Records for this task »
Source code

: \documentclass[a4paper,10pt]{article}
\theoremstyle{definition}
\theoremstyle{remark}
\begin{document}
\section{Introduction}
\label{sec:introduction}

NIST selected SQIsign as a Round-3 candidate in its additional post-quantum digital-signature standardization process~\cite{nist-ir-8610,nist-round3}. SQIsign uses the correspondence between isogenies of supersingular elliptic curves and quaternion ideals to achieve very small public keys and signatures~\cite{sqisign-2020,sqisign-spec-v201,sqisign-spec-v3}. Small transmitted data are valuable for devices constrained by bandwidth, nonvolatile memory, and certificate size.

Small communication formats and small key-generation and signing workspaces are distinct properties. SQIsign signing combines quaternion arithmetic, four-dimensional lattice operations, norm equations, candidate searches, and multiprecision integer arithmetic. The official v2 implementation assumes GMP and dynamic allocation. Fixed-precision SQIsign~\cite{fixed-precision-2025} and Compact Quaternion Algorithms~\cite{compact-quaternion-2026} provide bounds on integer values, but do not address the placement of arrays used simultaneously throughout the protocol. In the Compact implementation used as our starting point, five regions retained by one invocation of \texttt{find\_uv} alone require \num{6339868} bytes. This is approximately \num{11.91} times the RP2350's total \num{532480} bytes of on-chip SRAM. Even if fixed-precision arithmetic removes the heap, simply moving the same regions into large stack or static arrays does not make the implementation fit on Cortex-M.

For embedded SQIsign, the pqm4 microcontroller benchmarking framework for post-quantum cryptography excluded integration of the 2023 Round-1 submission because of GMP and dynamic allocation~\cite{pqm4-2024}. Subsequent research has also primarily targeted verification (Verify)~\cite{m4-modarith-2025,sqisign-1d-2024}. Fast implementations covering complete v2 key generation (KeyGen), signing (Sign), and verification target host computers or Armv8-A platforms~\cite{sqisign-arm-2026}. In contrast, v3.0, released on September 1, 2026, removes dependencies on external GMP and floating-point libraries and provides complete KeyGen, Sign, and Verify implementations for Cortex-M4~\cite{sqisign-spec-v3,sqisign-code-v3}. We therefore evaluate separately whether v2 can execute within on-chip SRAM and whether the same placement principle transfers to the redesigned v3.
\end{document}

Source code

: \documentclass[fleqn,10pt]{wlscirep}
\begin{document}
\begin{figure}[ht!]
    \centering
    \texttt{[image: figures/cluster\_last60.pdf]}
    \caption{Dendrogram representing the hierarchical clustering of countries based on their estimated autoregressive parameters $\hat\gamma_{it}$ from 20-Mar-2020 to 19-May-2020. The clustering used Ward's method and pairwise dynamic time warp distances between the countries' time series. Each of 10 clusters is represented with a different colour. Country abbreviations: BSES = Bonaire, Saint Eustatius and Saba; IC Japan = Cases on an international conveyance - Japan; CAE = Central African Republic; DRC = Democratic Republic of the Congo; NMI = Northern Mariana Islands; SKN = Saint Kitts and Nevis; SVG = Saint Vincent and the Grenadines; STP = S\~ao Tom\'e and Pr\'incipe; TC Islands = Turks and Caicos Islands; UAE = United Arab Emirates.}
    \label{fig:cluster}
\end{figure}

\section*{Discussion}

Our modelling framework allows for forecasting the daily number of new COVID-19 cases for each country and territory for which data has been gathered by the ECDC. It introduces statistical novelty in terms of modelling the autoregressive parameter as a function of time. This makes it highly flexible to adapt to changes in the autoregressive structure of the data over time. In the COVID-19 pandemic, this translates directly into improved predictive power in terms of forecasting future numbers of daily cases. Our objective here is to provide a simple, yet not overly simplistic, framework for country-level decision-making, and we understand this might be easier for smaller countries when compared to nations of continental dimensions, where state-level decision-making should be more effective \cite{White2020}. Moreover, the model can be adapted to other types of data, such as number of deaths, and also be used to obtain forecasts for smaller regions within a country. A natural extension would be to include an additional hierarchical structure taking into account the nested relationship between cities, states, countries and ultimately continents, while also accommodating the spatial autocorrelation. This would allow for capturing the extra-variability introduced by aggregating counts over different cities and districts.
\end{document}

Problem to solve »
All lines in the records above that contain "section" are to be reported.

Problem solution »
\section{Introduction}
\section*{Discussion}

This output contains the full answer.